**Required action:**
Among the records below, find the line with "Intellicence Conference, SIG-KST" and the line with "The thesis is". Set down both and every line between, exactly and with no pictures, but nothing else.

Start of Exercise inputs

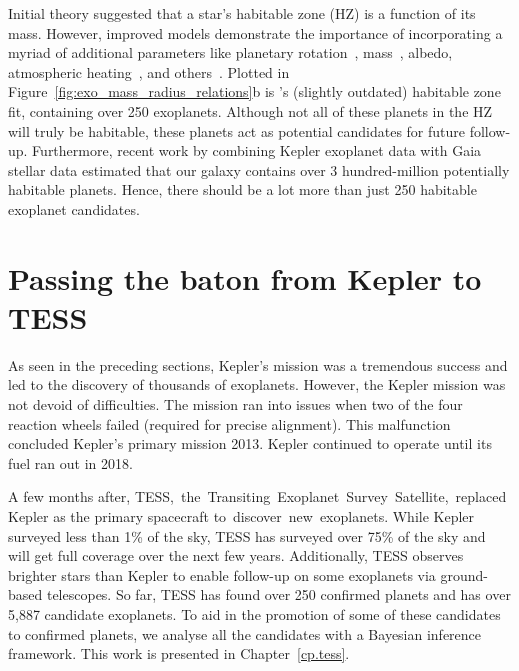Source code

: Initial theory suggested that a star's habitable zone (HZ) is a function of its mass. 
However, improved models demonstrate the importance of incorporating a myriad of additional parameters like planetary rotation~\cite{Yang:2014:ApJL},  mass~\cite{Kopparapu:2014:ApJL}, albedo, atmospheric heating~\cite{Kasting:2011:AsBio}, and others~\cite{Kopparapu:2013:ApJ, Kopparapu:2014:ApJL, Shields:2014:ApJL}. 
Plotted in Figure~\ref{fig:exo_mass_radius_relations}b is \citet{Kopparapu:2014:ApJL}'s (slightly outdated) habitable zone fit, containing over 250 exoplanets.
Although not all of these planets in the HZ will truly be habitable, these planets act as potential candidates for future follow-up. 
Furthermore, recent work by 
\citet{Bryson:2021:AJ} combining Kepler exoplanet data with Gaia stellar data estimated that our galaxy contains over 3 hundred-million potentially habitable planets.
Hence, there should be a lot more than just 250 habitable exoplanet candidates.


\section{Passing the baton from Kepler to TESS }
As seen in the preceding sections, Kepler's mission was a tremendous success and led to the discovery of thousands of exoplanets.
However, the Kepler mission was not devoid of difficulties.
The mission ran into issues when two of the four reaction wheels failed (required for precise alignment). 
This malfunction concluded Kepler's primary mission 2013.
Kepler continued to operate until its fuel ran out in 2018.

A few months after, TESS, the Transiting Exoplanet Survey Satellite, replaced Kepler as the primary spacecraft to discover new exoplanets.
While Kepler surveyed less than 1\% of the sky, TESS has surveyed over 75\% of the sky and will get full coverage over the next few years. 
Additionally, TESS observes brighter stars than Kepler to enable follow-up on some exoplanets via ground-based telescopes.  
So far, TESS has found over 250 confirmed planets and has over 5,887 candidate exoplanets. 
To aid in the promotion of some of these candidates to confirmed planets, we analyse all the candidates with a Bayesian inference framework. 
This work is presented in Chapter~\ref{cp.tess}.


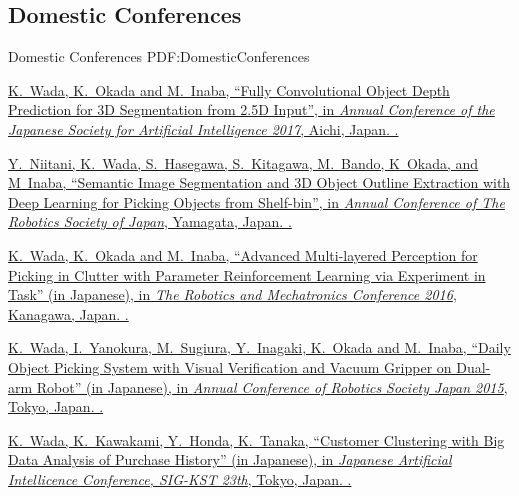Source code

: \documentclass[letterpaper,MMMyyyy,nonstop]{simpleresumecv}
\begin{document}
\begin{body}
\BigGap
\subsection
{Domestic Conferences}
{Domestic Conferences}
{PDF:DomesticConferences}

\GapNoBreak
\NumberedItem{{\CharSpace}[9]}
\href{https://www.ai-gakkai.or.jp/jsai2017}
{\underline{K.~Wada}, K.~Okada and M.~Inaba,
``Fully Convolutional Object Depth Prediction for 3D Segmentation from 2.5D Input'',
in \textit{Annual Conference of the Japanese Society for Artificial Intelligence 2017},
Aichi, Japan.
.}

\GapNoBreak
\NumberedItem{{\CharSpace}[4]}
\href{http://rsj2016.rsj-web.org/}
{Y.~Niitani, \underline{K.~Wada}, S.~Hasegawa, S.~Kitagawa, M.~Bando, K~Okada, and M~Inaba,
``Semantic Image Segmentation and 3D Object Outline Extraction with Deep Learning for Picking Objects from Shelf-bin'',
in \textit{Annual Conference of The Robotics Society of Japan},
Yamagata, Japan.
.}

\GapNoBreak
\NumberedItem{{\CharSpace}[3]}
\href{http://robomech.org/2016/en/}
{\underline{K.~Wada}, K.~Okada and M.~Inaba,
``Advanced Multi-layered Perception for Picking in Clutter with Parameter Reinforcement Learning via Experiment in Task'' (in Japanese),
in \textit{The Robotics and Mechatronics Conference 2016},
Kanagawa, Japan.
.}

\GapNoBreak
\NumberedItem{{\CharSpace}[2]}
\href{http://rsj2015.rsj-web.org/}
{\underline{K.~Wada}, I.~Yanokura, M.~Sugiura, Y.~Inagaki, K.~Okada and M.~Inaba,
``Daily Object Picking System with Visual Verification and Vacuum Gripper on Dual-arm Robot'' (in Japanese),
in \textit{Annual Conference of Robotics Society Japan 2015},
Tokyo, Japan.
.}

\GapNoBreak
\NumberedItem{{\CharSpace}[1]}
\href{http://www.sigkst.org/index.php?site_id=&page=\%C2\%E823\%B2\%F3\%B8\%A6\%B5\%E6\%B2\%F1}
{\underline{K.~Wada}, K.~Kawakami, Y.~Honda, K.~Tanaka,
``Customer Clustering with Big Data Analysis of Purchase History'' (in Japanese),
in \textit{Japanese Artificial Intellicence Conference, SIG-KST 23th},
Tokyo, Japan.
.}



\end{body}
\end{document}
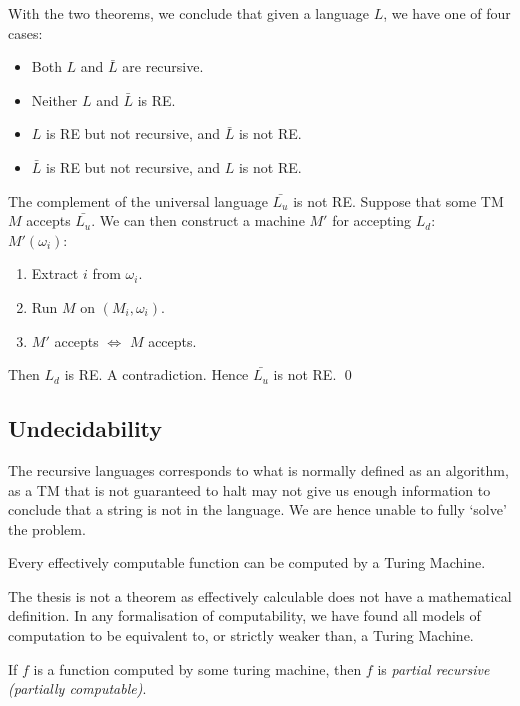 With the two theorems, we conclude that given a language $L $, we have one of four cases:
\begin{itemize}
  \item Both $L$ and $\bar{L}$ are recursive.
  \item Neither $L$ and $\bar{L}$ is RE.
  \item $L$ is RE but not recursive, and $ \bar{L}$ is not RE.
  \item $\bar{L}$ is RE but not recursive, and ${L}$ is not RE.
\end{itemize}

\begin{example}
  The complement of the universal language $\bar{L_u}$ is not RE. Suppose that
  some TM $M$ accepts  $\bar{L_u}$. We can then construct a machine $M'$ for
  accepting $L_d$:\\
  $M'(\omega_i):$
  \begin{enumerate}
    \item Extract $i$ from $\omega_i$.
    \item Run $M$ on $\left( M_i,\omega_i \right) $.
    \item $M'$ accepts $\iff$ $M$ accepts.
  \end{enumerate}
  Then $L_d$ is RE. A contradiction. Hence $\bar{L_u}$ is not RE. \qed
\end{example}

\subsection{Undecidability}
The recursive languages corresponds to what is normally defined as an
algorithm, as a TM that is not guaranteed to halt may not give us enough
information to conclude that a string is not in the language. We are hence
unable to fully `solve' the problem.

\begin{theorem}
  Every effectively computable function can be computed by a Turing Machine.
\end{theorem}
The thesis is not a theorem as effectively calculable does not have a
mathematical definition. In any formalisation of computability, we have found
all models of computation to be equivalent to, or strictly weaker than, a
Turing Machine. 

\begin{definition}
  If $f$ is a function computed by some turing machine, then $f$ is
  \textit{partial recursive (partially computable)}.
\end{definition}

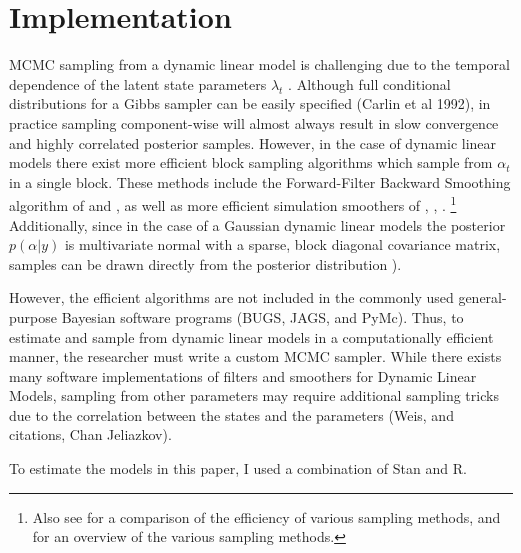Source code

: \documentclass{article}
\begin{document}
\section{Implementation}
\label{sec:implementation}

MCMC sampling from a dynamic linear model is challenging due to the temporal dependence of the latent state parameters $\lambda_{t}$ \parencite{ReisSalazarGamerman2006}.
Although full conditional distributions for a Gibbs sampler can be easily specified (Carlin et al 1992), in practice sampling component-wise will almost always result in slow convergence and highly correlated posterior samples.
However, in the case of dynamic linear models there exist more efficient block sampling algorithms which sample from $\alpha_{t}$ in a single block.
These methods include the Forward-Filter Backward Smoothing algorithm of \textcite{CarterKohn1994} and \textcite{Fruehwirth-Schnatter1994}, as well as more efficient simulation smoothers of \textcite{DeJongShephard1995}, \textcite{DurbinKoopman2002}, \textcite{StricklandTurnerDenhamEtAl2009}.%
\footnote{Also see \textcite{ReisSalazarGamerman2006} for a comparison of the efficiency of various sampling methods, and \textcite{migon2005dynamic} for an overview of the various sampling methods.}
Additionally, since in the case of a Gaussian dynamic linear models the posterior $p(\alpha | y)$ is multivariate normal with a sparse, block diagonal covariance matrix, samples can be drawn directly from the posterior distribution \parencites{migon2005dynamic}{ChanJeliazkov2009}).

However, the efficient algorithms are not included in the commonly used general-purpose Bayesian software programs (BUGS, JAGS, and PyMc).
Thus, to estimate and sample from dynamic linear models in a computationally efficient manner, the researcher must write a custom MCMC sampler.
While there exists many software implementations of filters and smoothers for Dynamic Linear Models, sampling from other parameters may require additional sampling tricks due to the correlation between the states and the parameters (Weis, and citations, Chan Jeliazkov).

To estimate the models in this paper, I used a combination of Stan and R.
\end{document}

End of Exercise inputs
Start of Exercise inputs

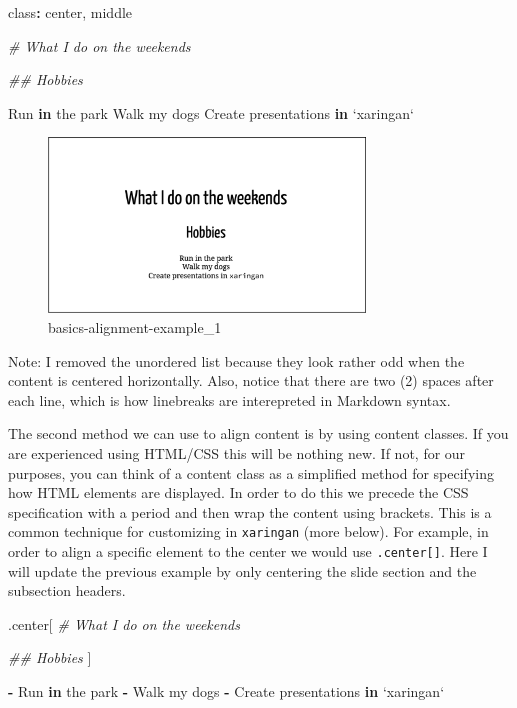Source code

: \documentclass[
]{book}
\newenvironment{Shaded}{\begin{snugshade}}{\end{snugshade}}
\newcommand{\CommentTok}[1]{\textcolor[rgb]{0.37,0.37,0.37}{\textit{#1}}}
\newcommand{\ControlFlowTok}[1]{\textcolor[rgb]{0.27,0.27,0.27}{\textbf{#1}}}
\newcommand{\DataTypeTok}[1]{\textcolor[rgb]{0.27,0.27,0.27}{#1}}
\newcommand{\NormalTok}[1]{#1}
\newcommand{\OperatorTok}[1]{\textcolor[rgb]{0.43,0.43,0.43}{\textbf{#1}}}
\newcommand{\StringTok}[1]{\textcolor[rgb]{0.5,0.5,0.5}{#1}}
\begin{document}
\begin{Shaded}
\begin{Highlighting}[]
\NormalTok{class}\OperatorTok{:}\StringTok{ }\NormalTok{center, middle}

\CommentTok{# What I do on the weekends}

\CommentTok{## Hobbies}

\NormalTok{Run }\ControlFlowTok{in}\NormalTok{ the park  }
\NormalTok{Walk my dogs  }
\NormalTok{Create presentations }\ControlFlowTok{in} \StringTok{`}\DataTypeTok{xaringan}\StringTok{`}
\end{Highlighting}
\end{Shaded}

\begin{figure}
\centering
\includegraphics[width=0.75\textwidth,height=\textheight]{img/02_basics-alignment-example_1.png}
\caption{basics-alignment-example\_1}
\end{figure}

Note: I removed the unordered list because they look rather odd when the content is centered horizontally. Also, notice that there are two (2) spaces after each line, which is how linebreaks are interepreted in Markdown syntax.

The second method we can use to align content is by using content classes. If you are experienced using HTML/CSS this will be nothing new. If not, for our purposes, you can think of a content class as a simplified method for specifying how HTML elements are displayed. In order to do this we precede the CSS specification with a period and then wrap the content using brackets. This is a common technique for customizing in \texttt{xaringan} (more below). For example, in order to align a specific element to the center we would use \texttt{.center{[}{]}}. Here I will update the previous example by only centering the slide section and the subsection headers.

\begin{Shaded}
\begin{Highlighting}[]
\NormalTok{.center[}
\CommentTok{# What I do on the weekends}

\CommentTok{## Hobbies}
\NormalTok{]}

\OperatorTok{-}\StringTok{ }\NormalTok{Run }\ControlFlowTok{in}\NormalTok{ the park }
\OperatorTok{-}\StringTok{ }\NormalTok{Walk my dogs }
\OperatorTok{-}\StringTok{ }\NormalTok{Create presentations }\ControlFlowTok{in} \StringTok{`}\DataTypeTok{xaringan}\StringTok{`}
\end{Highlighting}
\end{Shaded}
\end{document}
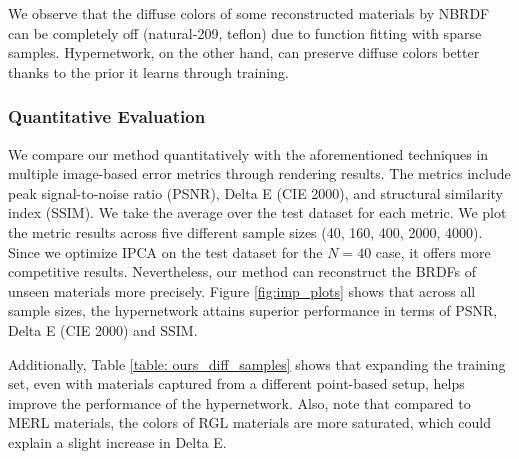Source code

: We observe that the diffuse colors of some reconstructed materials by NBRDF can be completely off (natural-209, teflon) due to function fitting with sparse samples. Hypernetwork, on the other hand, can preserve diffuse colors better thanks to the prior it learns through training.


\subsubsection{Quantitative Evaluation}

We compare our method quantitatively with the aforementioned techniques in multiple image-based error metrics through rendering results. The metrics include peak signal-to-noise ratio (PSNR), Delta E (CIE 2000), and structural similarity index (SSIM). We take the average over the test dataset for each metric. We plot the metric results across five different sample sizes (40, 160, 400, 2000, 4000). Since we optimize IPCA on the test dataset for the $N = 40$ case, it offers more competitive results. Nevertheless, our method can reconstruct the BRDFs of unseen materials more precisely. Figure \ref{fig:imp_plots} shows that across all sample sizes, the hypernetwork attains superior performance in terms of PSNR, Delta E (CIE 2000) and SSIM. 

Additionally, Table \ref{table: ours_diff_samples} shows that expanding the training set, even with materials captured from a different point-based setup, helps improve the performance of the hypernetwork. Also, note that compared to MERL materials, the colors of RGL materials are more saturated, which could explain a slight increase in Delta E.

End of Exercise inputs
Start of Exercise inputs

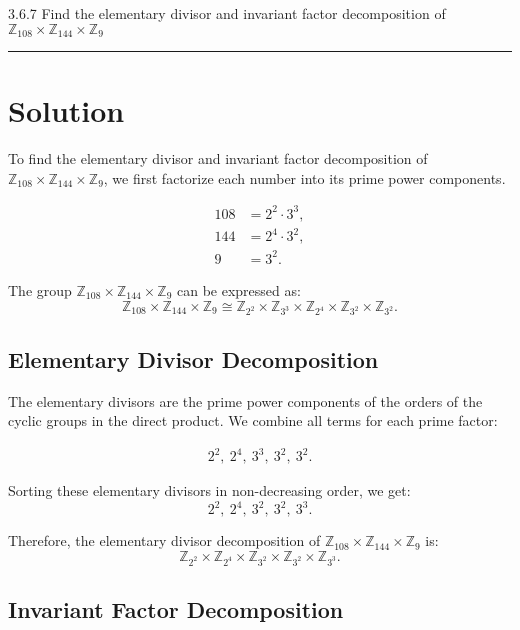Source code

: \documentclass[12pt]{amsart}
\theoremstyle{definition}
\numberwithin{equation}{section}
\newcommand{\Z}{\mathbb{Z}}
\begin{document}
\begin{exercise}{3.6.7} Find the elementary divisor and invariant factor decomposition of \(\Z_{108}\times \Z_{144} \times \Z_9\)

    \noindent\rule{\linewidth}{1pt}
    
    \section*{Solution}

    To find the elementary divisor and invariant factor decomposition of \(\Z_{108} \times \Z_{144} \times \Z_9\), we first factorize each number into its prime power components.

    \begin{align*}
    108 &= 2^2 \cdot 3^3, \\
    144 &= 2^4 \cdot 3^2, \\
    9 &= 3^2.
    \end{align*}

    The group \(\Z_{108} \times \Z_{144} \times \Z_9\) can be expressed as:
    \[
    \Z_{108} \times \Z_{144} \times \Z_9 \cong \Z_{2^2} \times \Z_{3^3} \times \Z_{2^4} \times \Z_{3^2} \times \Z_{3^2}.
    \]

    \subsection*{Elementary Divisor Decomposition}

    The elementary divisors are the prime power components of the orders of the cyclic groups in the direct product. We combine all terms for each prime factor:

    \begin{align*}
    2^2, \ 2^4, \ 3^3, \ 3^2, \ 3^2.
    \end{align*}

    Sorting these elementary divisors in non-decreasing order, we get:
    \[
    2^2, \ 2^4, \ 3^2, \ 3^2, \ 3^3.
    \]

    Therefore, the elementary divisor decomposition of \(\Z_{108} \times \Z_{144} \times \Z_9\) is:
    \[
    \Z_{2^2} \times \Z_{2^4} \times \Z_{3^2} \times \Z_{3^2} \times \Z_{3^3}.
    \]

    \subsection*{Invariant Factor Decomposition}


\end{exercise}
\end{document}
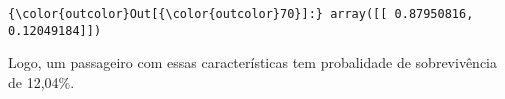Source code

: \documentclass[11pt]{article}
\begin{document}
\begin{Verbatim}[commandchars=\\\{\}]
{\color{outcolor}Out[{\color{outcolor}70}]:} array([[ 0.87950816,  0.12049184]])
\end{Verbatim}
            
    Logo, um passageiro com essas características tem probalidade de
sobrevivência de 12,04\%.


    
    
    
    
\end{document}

End of Exercise inputs

**Completed task:**
in \textit{Japanese Artificial Intellicence Conference, SIG-KST 23th},
Tokyo, Japan.
.}



\end{body}
\end{document}
 With the two theorems, we conclude that given a language $L $, we have one of four cases:
\begin{itemize}
  \item Both $L$ and $\bar{L}$ are recursive.
  \item Neither $L$ and $\bar{L}$ is RE.
  \item $L$ is RE but not recursive, and $ \bar{L}$ is not RE.
  \item $\bar{L}$ is RE but not recursive, and ${L}$ is not RE.
\end{itemize}

\begin{example}
  The complement of the universal language $\bar{L_u}$ is not RE. Suppose that
  some TM $M$ accepts  $\bar{L_u}$. We can then construct a machine $M'$ for
  accepting $L_d$:\\
  $M'(\omega_i):$
  \begin{enumerate}
    \item Extract $i$ from $\omega_i$.
    \item Run $M$ on $\left( M_i,\omega_i \right) $.
    \item $M'$ accepts $\iff$ $M$ accepts.
  \end{enumerate}
  Then $L_d$ is RE. A contradiction. Hence $\bar{L_u}$ is not RE. \qed
\end{example}

\subsection{Undecidability}
The recursive languages corresponds to what is normally defined as an
algorithm, as a TM that is not guaranteed to halt may not give us enough
information to conclude that a string is not in the language. We are hence
unable to fully `solve' the problem.

\begin{theorem}
  Every effectively computable function can be computed by a Turing Machine.
\end{theorem}
The thesis is not a theorem as effectively calculable does not have a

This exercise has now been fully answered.